● **Material to process**:
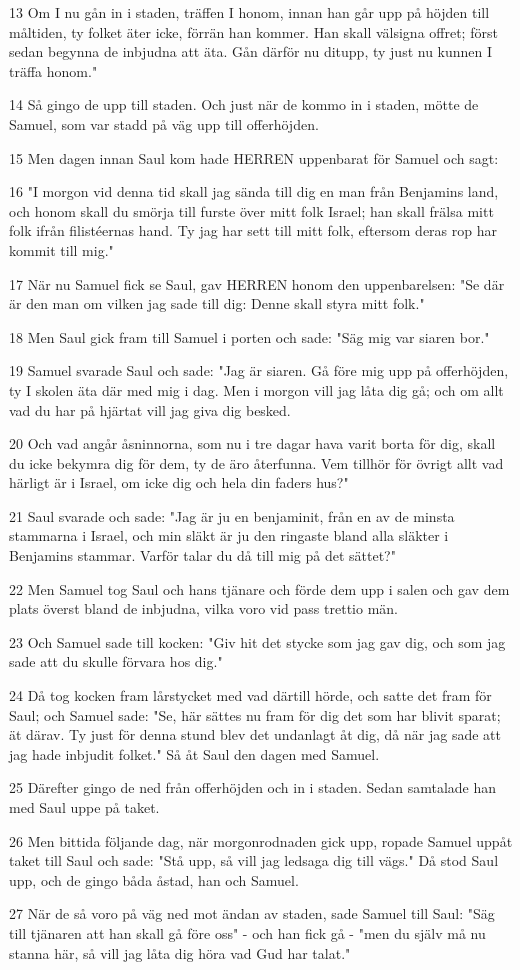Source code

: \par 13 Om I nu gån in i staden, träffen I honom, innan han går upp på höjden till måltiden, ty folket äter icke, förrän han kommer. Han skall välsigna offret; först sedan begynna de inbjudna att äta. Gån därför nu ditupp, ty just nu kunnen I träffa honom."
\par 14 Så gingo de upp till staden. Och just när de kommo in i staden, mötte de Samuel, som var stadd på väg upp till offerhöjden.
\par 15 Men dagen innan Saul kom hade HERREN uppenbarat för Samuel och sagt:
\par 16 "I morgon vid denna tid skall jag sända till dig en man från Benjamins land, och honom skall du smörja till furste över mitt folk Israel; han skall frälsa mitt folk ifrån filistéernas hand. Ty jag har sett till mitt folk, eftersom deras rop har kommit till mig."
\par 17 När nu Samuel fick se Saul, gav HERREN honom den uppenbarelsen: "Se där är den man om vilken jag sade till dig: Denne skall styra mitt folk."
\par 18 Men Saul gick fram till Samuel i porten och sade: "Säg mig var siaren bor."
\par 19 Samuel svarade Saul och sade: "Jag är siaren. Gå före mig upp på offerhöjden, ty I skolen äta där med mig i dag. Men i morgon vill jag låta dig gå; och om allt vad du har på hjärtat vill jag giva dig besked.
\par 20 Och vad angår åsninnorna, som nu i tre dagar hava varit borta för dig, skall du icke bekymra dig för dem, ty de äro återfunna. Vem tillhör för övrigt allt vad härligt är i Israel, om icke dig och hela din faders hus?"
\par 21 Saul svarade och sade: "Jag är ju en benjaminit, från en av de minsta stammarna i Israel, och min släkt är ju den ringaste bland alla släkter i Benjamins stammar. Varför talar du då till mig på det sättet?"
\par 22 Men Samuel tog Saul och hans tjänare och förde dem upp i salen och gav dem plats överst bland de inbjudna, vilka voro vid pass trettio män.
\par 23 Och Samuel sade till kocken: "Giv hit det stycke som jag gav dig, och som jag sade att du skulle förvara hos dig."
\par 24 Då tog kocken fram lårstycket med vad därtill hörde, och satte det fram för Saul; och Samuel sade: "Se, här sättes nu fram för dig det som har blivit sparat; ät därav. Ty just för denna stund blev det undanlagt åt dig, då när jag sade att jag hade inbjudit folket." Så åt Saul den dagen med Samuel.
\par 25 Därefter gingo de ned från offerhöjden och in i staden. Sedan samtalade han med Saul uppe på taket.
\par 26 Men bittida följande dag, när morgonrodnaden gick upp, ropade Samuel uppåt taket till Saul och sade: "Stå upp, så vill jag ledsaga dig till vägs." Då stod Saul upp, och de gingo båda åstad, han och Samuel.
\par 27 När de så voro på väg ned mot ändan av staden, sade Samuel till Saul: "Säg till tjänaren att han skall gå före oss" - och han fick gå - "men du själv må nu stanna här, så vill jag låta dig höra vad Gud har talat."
--
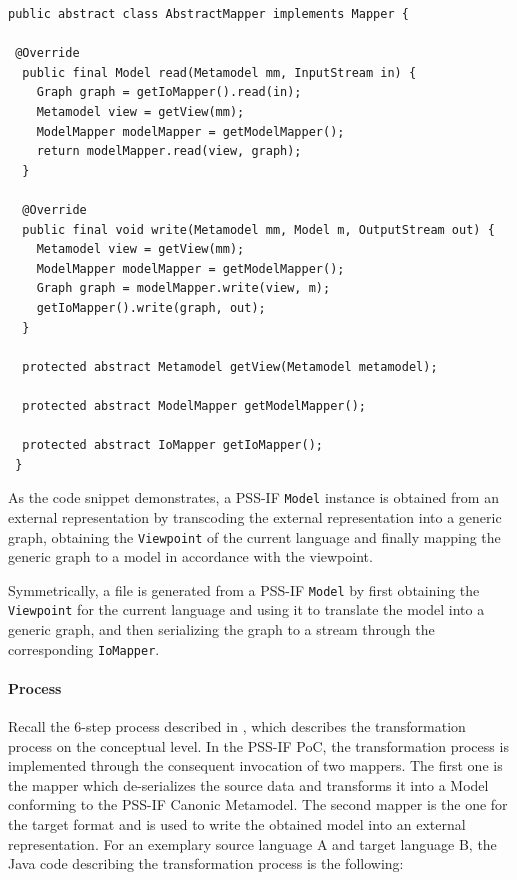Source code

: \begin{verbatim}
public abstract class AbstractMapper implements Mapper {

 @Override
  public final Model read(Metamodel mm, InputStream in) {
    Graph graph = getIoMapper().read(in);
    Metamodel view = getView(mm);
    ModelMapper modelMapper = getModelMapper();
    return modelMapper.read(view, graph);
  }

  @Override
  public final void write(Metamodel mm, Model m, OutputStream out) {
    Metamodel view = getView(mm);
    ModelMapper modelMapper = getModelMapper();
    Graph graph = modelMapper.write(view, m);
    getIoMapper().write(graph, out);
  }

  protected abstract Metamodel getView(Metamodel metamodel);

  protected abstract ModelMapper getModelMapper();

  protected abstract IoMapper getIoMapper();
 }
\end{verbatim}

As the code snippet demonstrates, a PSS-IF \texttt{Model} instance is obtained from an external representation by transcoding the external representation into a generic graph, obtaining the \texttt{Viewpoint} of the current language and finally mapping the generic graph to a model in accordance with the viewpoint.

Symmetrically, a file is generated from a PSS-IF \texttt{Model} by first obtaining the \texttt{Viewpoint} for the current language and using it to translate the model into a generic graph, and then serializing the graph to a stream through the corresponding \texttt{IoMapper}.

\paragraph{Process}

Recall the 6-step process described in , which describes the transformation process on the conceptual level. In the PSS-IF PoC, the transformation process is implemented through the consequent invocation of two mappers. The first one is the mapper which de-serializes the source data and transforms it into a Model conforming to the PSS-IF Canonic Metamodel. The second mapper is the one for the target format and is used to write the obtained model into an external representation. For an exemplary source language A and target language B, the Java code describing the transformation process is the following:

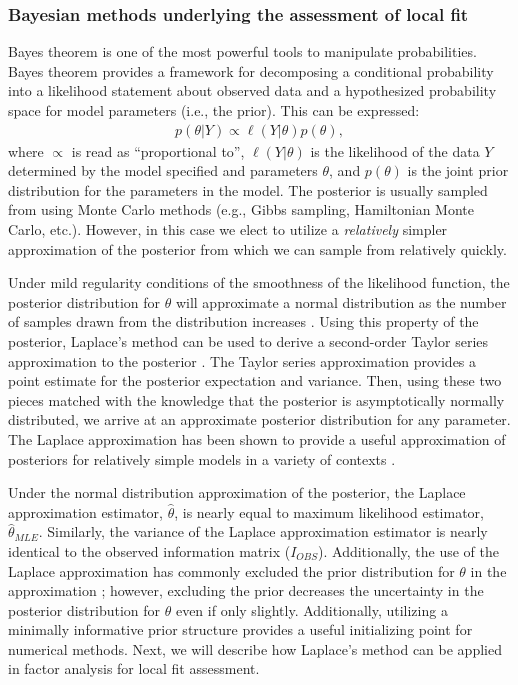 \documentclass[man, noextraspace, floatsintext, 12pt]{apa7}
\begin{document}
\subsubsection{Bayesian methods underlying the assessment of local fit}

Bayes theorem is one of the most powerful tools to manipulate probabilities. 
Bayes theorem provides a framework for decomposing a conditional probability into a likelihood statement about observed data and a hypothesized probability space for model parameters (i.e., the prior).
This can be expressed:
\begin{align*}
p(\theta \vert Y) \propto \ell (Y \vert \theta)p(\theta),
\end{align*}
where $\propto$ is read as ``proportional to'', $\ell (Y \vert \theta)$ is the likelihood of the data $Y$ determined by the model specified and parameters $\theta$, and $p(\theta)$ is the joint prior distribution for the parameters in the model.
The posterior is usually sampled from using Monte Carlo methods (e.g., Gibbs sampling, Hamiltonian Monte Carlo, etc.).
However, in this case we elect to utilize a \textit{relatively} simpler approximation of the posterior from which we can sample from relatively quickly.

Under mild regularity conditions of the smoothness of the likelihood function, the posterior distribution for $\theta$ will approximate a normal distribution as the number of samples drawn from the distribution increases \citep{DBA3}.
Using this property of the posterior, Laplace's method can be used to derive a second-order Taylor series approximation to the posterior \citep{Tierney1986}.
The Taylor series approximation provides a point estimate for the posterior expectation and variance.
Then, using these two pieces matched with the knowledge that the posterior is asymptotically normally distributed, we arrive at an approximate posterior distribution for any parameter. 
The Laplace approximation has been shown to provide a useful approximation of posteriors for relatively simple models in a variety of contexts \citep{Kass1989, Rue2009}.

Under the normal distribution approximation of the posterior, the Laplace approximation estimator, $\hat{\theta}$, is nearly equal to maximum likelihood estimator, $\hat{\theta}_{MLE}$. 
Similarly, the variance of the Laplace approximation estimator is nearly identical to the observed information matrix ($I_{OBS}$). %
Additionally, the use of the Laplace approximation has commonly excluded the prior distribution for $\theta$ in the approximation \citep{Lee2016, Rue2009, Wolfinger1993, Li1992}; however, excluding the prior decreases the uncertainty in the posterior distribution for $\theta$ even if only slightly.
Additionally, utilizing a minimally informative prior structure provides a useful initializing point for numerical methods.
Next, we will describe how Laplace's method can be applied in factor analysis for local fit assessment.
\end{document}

● **Task instructions**: Above, find the line holding "Graph graph = modelMapper.write(view, m);" and the line holding "Bayes theorem is". Print exactly those two lines and every line between them, but no pictures.

● **Answer to this exercise**:
    Graph graph = modelMapper.write(view, m);
    getIoMapper().write(graph, out);
  }

  protected abstract Metamodel getView(Metamodel metamodel);

  protected abstract ModelMapper getModelMapper();

  protected abstract IoMapper getIoMapper();
 }
\end{verbatim}

As the code snippet demonstrates, a PSS-IF \texttt{Model} instance is obtained from an external representation by transcoding the external representation into a generic graph, obtaining the \texttt{Viewpoint} of the current language and finally mapping the generic graph to a model in accordance with the viewpoint.

Symmetrically, a file is generated from a PSS-IF \texttt{Model} by first obtaining the \texttt{Viewpoint} for the current language and using it to translate the model into a generic graph, and then serializing the graph to a stream through the corresponding \texttt{IoMapper}.

\paragraph{Process}

Recall the 6-step process described in , which describes the transformation process on the conceptual level. In the PSS-IF PoC, the transformation process is implemented through the consequent invocation of two mappers. The first one is the mapper which de-serializes the source data and transforms it into a Model conforming to the PSS-IF Canonic Metamodel. The second mapper is the one for the target format and is used to write the obtained model into an external representation. For an exemplary source language A and target language B, the Java code describing the transformation process is the following:

 \documentclass[man, noextraspace, floatsintext, 12pt]{apa7}
\begin{document}
\subsubsection{Bayesian methods underlying the assessment of local fit}

Bayes theorem is one of the most powerful tools to manipulate probabilities. 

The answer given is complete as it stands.